12. Bengal being a prosperous province, the Nawbs of  Murshidabad  used to send  the revenue of 20 million silver coins   to the Mogul ruler in Delhi  through the system of  hundis. Manikchand made high profits by way of commission. As for his successor Fateh Chand, his house minted coins for the Nawab and bought much of the foreign bullion imported into Bengal. This way, they earned more  profits annually.  Sheherwali business people in this town kept the economy in good nick;better trade dealings, financial services, and above all their integrity stood them in good stead. 

13. After Fateh Chand, his grandson Mahtab Chand succeeded to the title in 1744. He and his cousin Maharajah Swarup Chand were influential and were close to Nawab Alivardi Khan. His successor and grandson Siraj-ud-daulah, intemperate and immature, sidetracked  the brothers and they ultimately conspired against him with the English and Siraj's dissident relatives in the Council to dethrone him.

14. The Seth brothers had good terms with Nawab Mir Jaffer, English company's puppet ruler however, his  successor Mir Qusim, for political reasons, assassinated the Seth brothers in 1763. When East India company seized power from the Nawab, the house of Seth began to slide down hill.
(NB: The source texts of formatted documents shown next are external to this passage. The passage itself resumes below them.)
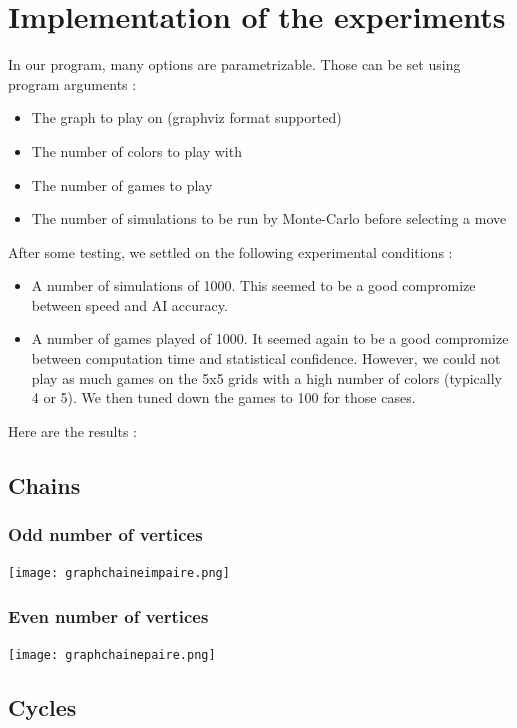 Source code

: \section{Implementation of the experiments}


In our program, many options are parametrizable. Those can be set using program arguments :
\begin{itemize}
\item The graph to play on (graphviz format supported)
\item The number of colors to play with
\item The number of games to play
\item The number of simulations to be run by Monte-Carlo before selecting a move
\end{itemize}
After some testing, we settled on the following experimental conditions :
\begin{itemize}
\item A number of simulations of 1000. This seemed to be a good compromize between speed and AI accuracy.
\item A number of games played of 1000. It seemed again to be a good compromize between computation time and statistical confidence. However, we could not play as much games on the 5x5 grids with a high number of colors (typically 4 or 5). We then tuned down the games to 100 for those cases. 
\end{itemize}

Here are the results :\\

\subsection{Chains}

\subsubsection{Odd number of vertices}

\texttt{[image: graphchaineimpaire.png]}

\subsubsection{Even number of vertices}

\texttt{[image: graphchainepaire.png]}

\subsection{Cycles}

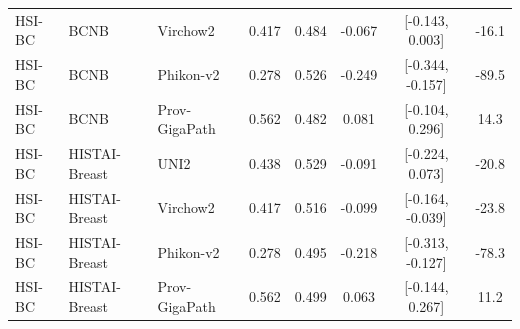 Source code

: \begin{table}[H]
{\begin{tabular}{l l l c c c c c}
HSI-BC & BCNB & Virchow2 & 0.417 & 0.484 & -0.067 & [-0.143, 0.003] & -16.1 \\
HSI-BC & BCNB & Phikon-v2 & 0.278 & 0.526 & -0.249 & [-0.344, -0.157] & -89.5 \\
HSI-BC & BCNB & Prov-GigaPath & 0.562 & 0.482 & 0.081 & [-0.104, 0.296] & 14.3 \\
\midrule
HSI-BC & HISTAI-Breast & UNI2 & 0.438 & 0.529 & -0.091 & [-0.224, 0.073] & -20.8 \\
HSI-BC & HISTAI-Breast & Virchow2 & 0.417 & 0.516 & -0.099 & [-0.164, -0.039] & -23.8 \\
HSI-BC & HISTAI-Breast & Phikon-v2 & 0.278 & 0.495 & -0.218 & [-0.313, -0.127] & -78.3 \\
HSI-BC & HISTAI-Breast & Prov-GigaPath & 0.562 & 0.499 & 0.063 & [-0.144, 0.267] & 11.2 \\
\midrule
\bottomrule
\end{tabular}
}
\end{table}

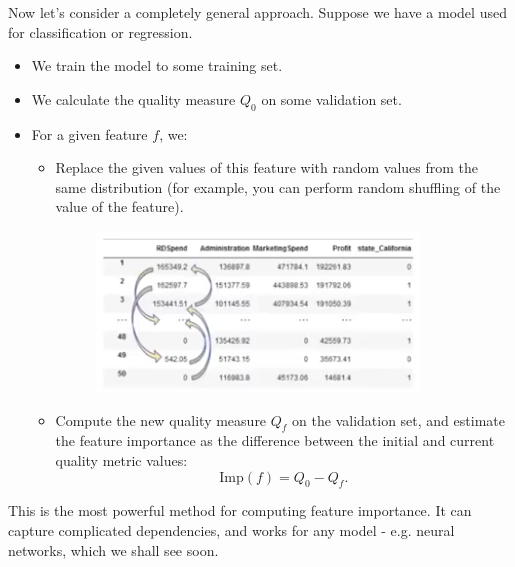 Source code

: \newpage
Now let's consider a completely general approach. Suppose we have a model used for classification or regression.
\begin{itemize}
\item We train the model to some training set.
\item We calculate the quality measure $Q_0$ on some validation set.
\item For a given feature $f$, we:
\begin{itemize}
\item Replace the given values of this feature with random values from the same distribution (for example, you can perform random shuffling of the value of the feature). 
\begin{figure}[H]
\centering
\includegraphics[scale=0.4]{randomshuffle.png}
\end{figure}
\item Compute the new quality measure $Q_f$ on the validation set, and estimate the feature importance as the difference between the initial and current quality metric values:
\begin{equation*}
\textrm{Imp}(f) = Q_0 - Q_f.
\end{equation*}
\end{itemize}
\end{itemize}

This is the most powerful method for computing feature importance. It can capture complicated dependencies, and works for any model - e.g. neural networks, which we shall see soon.\\


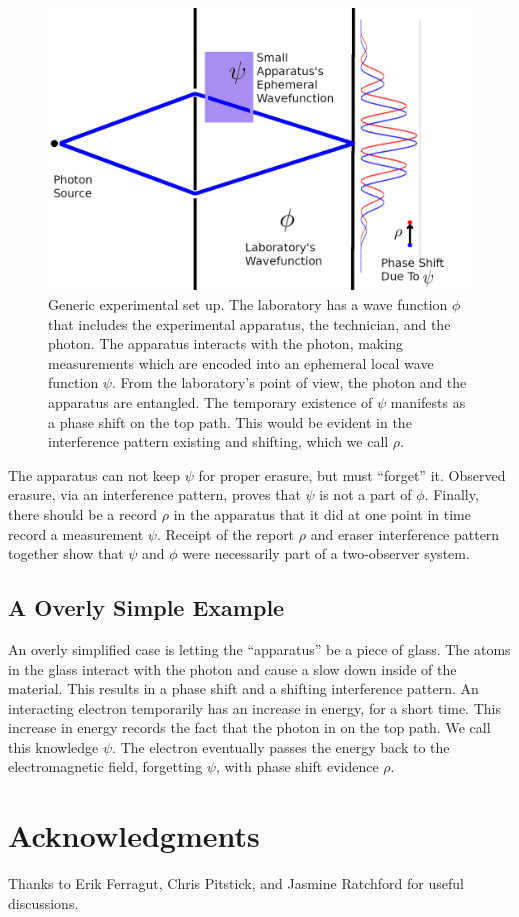 \documentclass[12pt,a4paper]{article}
\theoremstyle{myrule}
\theoremstyle{postulate}
\theoremstyle{definition}
\begin{document}
\begin{figure}[h]
\centering
\includegraphics[scale=1.3]{experiment.png}
\caption{Generic experimental set up.  The laboratory has a wave function $\phi$ that includes the experimental apparatus, the technician, and the photon.  The apparatus interacts with the photon, making measurements which are encoded into an ephemeral local wave function $\psi$.  From the laboratory's point of view, the photon and the apparatus are entangled.  The temporary existence of $\psi$ manifests as a phase shift on the top path.  This would be evident in the interference pattern existing and shifting, which we call $\rho$.}
\label{anb}
\end{figure}

The apparatus can not keep $\psi$ for proper erasure, but must ``forget'' it.  Observed erasure, via an interference pattern, proves that $\psi$ is not a part of $\phi$.  Finally, there should be a record $\rho$ in the apparatus that it did at one point in time record a measurement $\psi$.  Receipt of the report $\rho$ and eraser interference pattern together show that $\psi$ and $\phi$ were necessarily part of a two-observer system.

\subsection{A Overly Simple Example}
An overly simplified case is letting the ``apparatus'' be a piece of glass.  The atoms in the glass interact with the photon and cause a slow down inside of the material.  This results in a phase shift and a shifting interference pattern.  An interacting electron temporarily has an increase in energy, for a short time.  This increase in energy records the fact that the photon in on the top path.  We call this knowledge $\psi$.  The electron eventually passes the energy back to the electromagnetic field, forgetting $\psi$, with phase shift evidence $\rho$.

\section{Acknowledgments}
Thanks to Erik Ferragut, Chris Pitstick, and Jasmine Ratchford for useful discussions.



\end{document}
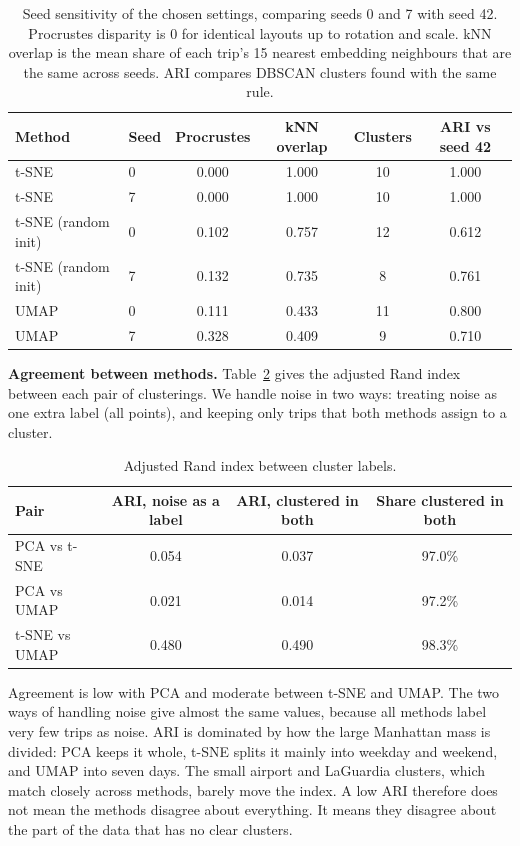 \documentclass{article}
\begin{document}
\begin{table}[!htbp]
  \caption{Seed sensitivity of the chosen settings, comparing seeds 0 and 7 with seed 42. Procrustes disparity is 0 for identical layouts up to rotation and scale. kNN overlap is the mean share of each trip's 15 nearest embedding neighbours that are the same across seeds. ARI compares DBSCAN clusters found with the same rule.}
  \label{tab:q6_seeds}
  \centering
  \small
  \begin{tabular}{llcccc}
    \toprule
    Method & Seed & Procrustes & kNN overlap & Clusters & ARI vs seed 42 \\
    \midrule
    t-SNE & 0 & 0.000 & 1.000 & 10 & 1.000 \\
    t-SNE & 7 & 0.000 & 1.000 & 10 & 1.000 \\
    t-SNE (random init) & 0 & 0.102 & 0.757 & 12 & 0.612 \\
    t-SNE (random init) & 7 & 0.132 & 0.735 & 8 & 0.761 \\
    UMAP & 0 & 0.111 & 0.433 & 11 & 0.800 \\
    UMAP & 7 & 0.328 & 0.409 & 9 & 0.710 \\
    \bottomrule
  \end{tabular}
\end{table}

\textbf{Agreement between methods.} Table~\ref{tab:q6_ari} gives the adjusted Rand index between each pair of clusterings. We handle noise in two ways: treating noise as one extra label (all points), and keeping only trips that both methods assign to a cluster.

\begin{table}[!htbp]
  \caption{Adjusted Rand index between cluster labels.}
  \label{tab:q6_ari}
  \centering
  \small
  \begin{tabular}{lccc}
    \toprule
    Pair & ARI, noise as a label & ARI, clustered in both & Share clustered in both \\
    \midrule
    PCA vs t-SNE & 0.054 & 0.037 & 97.0\% \\
    PCA vs UMAP & 0.021 & 0.014 & 97.2\% \\
    t-SNE vs UMAP & 0.480 & 0.490 & 98.3\% \\
    \bottomrule
  \end{tabular}
\end{table}

Agreement is low with PCA and moderate between t-SNE and UMAP. The two ways of handling noise give almost the same values, because all methods label very few trips as noise. ARI is dominated by how the large Manhattan mass is divided: PCA keeps it whole, t-SNE splits it mainly into weekday and weekend, and UMAP into seven days. The small airport and LaGuardia clusters, which match closely across methods, barely move the index. A low ARI therefore does not mean the methods disagree about everything. It means they disagree about the part of the data that has no clear clusters.
\end{document}
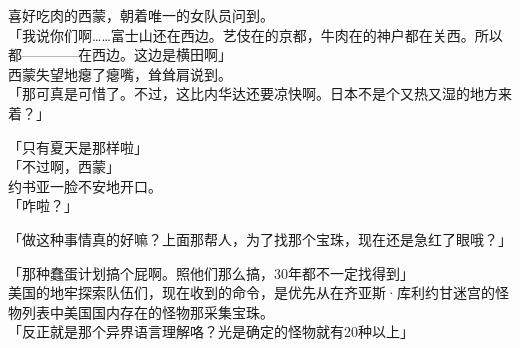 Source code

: 喜好吃肉的西蒙，朝着唯一的女队员问到。\\

「我说你们啊……富士山还在西边。艺伎在的京都，牛肉在的神户都在关西。所以都————在西边。这边是横田啊」\\

西蒙失望地瘪了瘪嘴，耸耸肩说到。\\

「那可真是可惜了。不过，这比内华达还要凉快啊。日本不是个又热又湿的地方来着？」

「只有夏天是那样啦」\\

「不过啊，西蒙」\\

约书亚一脸不安地开口。\\

「咋啦？」

「做这种事情真的好嘛？上面那帮人，为了找那个宝珠，现在还是急红了眼哦？」

「那种蠢蛋计划搞个屁啊。照他们那么搞，30年都不一定找得到」\\

美国的地牢探索队伍们，现在收到的命令，是优先从在齐亚斯·库利约甘迷宫的怪物列表中美国国内存在的怪物那采集宝珠。\\

「反正就是那个异界语言理解咯？光是确定的怪物就有20种以上」

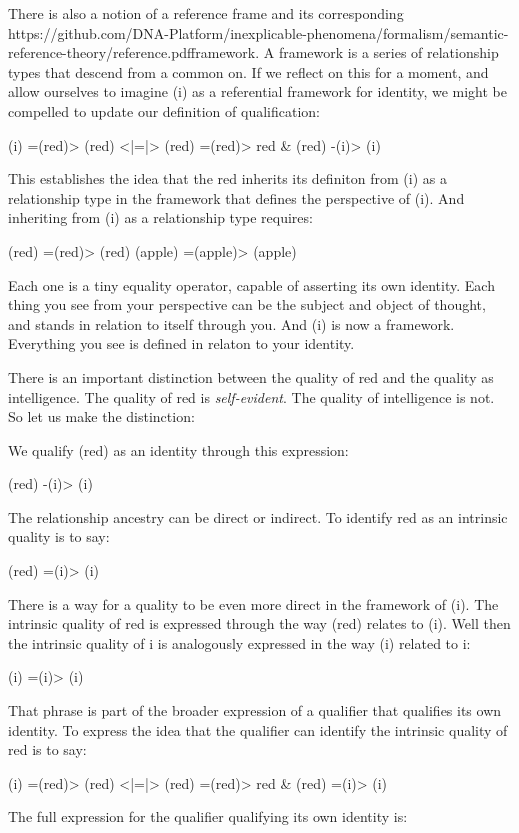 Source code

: \documentclass[runningheads]{llncs}
\begin{document}
There is also a notion of a reference frame and its corresponding {https://github.com/DNA-Platform/inexplicable-phenomena/formalism/semantic-reference-theory/reference.pdf}{framework}. A framework is a series of relationship types that descend from a common on. If we reflect on this for a moment, and allow ourselves to imagine (i) as a referential framework for identity, we might be compelled to update our definition of qualification:

(i) =(red)> (red) <|=|> (red) =(red)> red \& (red) -(i)> (i)

This establishes the idea that the red inherits its definiton from (i) as a relationship type in the framework that defines the perspective of (i). And inheriting from (i) as a relationship type requires:

(red) =(red)> (red)
(apple) =(apple)> (apple)

Each one is a tiny equality operator, capable of asserting its own identity. Each thing you see from your perspective can be the subject and object of thought, and stands in relation to itself through you. And (i) is now a framework. Everything you see is defined in relaton to your identity. 

There is an important distinction between the quality of red and the quality as intelligence. The quality of red is \emph{self-evident}. The quality of intelligence is not. So let us make the distinction:

We qualify (red) as an identity through this expression:

(red) -(i)> (i)

The relationship ancestry can be direct or indirect. To identify red as an intrinsic quality is to say:

(red) =(i)> (i)

There is a way for a quality to be even more direct in the framework of (i). The intrinsic quality of red is expressed through the way (red) relates to (i). Well then the intrinsic quality of i is analogously expressed in the way (i) related to i: 

(i) =(i)> (i)

That phrase is part of the broader expression of a qualifier that qualifies its own identity. To express the idea that the qualifier can identify the intrinsic quality of red is to say:

(i) =(red)> (red) <|=|> (red) =(red)> red \& (red) =(i)> (i)

The full expression for the qualifier qualifying its own identity is:
\end{document}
Though the ESI gave special treatment to their financial house in minting coins, their fortune declined drastically when the British shifted the capital to Calcutta (Kolkata) in 1773 from Murshdabad.

15. After  Mahtab Chand, the title of 'Jagat Sheth' lasted for six generations. The last of the clan Fateh Chand  inherited the title in 1912. After his death his successors  did not assume the title in the colonial period. 

16. The Sheherwali community financed many firms in Europe and became leading money lenders. Once Prince Dwarakanath Tagore, a wealthy Bengali man (one of the first Indian industrialists to form an enterprise with British partners), had borrowed money from them.

17. The credit  goes to Sheherwali community  for setting up one of the region’s first jute mills in Bengal and this gave them the chance to head prominent business associations in Bengal. Further, they made their foray in other industries as well. Not contended with earning lots of wealth, they engaged themselves in charity and  philanthropy by way of  constructing hospitals, schools and colleges in Murshidabad.

18. This community adopted the attire of Bengal; men gave up pagri (headgear of Rajasthan) and adopted the local tradition. Women gave up their traditional dress - lehengas and odhanas and began wearing saris, but they adopted their own style. 

19. This community favors  vegetarian food  and the members introduced several varieties of their vegetarian cuisine.  Apart from palatial homesteads and Jain temples, the Sheherwalis  also added a name to the culinary repertoire of Bengal.

Places like  Azimganj-Jiaganj Murshidabad, Baharampu carry the legacy of this Jain community The  present generations of the Sheherwali families are particular about restoring their old family homes built in  French and Roman style to promote tourism.. The ancestral home of the Dudhoria family, Bari Kothi, an  early 18th century structure, a fusion of  Greek, Roman and French architecture, had been carefully restored. The owners, had a plan to convert it in to  a luxury heritage hotel.